Archive for January, 2009

From the Archives: Duck!

January 3, 2009 @ 10:10 pm | Filed under:

Just came across this and the memory made me laugh, so I thought I’d repost it just for fun. Originally posted in July, 2006.

It’s been about three [now five+] years since the day at the park when I realized my daughters were lacking a vital, a crucial, an indispensible piece of knowledge. I don’t know how we’d missed it—these kids knew Tennyson before they could read and discussed the periodic table of the elements over dinner. (Okay, so we had a placemat with the periodic table on it. Still. We did discuss it. As in: “No, dear, we don’t smush peas on helium.”) They’re bright kids, well-educated kids, but there was a giant hole in their education and it was the kind of hole that left an opening for serious pain. Literally.

See, we were at the park, as I said, and a bunch of kids were playing ball not far away. Suddenly a cry rang out: “DUCK!” Every person in the vicinity ducked out of the way of the large ball hurtling toward our group. Except my kids. All three of them (there were only three at the time) LOOKED UP AT THE SKY. I kid you not. “Where?” cried Jane. “Is it a mallard?”

Is it a mallard. The kid knew her times tables at age seven but had no clue that when someone hollers “duck,” you get your head out of the way. When I stopped guffawing, I decided I’d better rectify that little oversight right quick. Back at home, I put the kids through a bit of boot camp. I figured while I was at it, I might as well throw in some other quick-response commands. I lined up the three little girls, ages eight, five, and two, and drilled them in Duck, Hit the Deck, and On Your Feet Maggot. It was a smashing game and we played it every day for a week. They made mighty giggly little soldiers but they got the point and I felt reasonably comfortable out taking them back out to dangerous places such as the park.
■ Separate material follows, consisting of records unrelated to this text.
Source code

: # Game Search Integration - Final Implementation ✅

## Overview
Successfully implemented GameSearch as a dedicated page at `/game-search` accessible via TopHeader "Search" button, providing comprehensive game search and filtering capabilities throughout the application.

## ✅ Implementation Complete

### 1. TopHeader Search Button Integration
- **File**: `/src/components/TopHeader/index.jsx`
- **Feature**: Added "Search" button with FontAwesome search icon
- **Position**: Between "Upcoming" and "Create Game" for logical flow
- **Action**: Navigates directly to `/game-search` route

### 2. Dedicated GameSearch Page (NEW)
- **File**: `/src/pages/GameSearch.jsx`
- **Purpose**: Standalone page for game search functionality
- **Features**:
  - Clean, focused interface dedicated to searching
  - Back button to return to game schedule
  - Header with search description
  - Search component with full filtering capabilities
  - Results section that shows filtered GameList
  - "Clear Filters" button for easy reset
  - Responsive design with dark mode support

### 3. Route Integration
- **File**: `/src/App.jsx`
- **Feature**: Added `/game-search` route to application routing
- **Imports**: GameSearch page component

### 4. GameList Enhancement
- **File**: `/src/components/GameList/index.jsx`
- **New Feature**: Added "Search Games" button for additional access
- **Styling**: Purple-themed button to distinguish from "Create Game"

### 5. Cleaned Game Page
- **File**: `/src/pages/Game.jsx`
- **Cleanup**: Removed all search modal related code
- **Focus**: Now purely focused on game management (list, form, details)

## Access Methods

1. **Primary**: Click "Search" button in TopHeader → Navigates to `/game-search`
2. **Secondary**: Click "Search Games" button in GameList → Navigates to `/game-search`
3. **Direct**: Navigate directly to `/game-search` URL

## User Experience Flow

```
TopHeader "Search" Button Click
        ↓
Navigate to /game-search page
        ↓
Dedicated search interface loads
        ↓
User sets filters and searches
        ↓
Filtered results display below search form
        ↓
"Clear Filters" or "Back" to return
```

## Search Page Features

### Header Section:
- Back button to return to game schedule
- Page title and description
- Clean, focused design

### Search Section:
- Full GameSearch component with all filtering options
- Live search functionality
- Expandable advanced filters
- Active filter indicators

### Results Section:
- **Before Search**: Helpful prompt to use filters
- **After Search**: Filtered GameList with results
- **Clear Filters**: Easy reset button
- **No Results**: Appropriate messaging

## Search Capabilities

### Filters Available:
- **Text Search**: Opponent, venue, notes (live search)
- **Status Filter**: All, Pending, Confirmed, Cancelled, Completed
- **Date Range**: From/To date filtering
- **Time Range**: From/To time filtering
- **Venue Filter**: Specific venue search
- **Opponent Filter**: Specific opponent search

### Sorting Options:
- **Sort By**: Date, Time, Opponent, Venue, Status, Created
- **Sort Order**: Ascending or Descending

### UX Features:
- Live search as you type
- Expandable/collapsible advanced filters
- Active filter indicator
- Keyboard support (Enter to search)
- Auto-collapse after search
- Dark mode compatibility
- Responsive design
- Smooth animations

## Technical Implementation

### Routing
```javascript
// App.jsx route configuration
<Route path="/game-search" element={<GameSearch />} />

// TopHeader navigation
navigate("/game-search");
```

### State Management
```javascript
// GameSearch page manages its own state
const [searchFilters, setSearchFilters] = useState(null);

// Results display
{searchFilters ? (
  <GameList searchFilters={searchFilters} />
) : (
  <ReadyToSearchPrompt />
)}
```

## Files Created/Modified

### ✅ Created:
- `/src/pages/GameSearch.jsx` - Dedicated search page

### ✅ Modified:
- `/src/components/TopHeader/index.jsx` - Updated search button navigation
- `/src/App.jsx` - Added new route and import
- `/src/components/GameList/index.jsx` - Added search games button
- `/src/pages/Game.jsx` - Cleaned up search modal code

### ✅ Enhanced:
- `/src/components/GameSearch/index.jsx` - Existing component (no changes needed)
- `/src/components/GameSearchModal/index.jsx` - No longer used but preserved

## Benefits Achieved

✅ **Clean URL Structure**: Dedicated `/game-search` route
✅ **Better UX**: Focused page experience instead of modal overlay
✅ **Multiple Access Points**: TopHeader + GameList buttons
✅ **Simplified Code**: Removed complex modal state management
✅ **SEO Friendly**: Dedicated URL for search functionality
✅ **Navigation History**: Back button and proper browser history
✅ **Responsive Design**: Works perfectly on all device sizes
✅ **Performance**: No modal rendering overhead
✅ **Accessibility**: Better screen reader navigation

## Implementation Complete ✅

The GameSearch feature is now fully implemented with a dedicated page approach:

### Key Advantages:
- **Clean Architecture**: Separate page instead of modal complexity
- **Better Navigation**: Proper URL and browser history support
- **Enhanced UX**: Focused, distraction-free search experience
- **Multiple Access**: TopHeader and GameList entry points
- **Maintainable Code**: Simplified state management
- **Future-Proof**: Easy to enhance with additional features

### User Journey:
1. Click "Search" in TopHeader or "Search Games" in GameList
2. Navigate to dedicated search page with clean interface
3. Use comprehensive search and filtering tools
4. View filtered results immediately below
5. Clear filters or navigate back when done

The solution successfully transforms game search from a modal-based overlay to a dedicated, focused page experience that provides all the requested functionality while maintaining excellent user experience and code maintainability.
At some point I added another command, and for something that started out as a whim, it has turned out to bring immense peace and pleasure to my home. It had occurred to me that one of my biggest pet peeves was calling one of the kids and having her yell back, “Wha-at?” instead of coming to SEE what because if I’d wanted a conversation of shouts, I’d have hollered what I wanted in the first place.

I remembered what Charlotte Mason has to say about habit-training, how a mother should pick one habit at a time to cultivate in her children. Start with a bad habit that vexes you, Miss Mason says (somewhere; I no longer remember which book—probably all of them), and devote a period of several weeks to replacing it with a good habit. This is the best parenting advice I’ve ever encountered. Such a simple principle: instead of punishing for the inappropriate behavior, you take the time to develop the behavior you want to see.

Of course my children didn’t know what kind of response I wanted when I called out their names: I’d never bothered to explain it. Did I just expect them to instinctively know that the “whaaaaa-ut” hollerback drives mothers up the wall? When I examined the situation, I understood that I’d never given much thought myself to what kind of response I’d prefer. I just got annoyed by the one I didn’t prefer.

So after the Duck drills, I started working on the “what to do when I call your name” routine. And oh my goodness has it been a pleasure to see it in action these past three years. By now it’s completely automatic. I call a name and the child in question cries out, “Coming!” Simultaneously she leaps to her feet and runs to wherever I am, landing before me with a “Yes, Mom?”

It’s marvelous. Maybe the script isn’t your cup of tea but I truly love it: the quick response, the way I can take it for granted that all I have to do is say a name and the needed child will appear before me—with no irritation, no resentment. It’s all automatic; we hardly notice it anymore; it’s simply what one does. It is, in fact, a habit.

Habits (good and bad) are catching. Wonderboy has picked up the routine too, without our doing anything to teach it. In fact, he’ll see your “coming!” and raise you one—half the time I holler out for Rose or Beanie, the boy will chime in his own “Commmmm-ee!” in chorus with theirs. Sometimes he just stands at the bottom of the stairs barking out his sisters’ names and supplying their responses for them. Or maybe he just thinks their names are Rosecoming and so forth.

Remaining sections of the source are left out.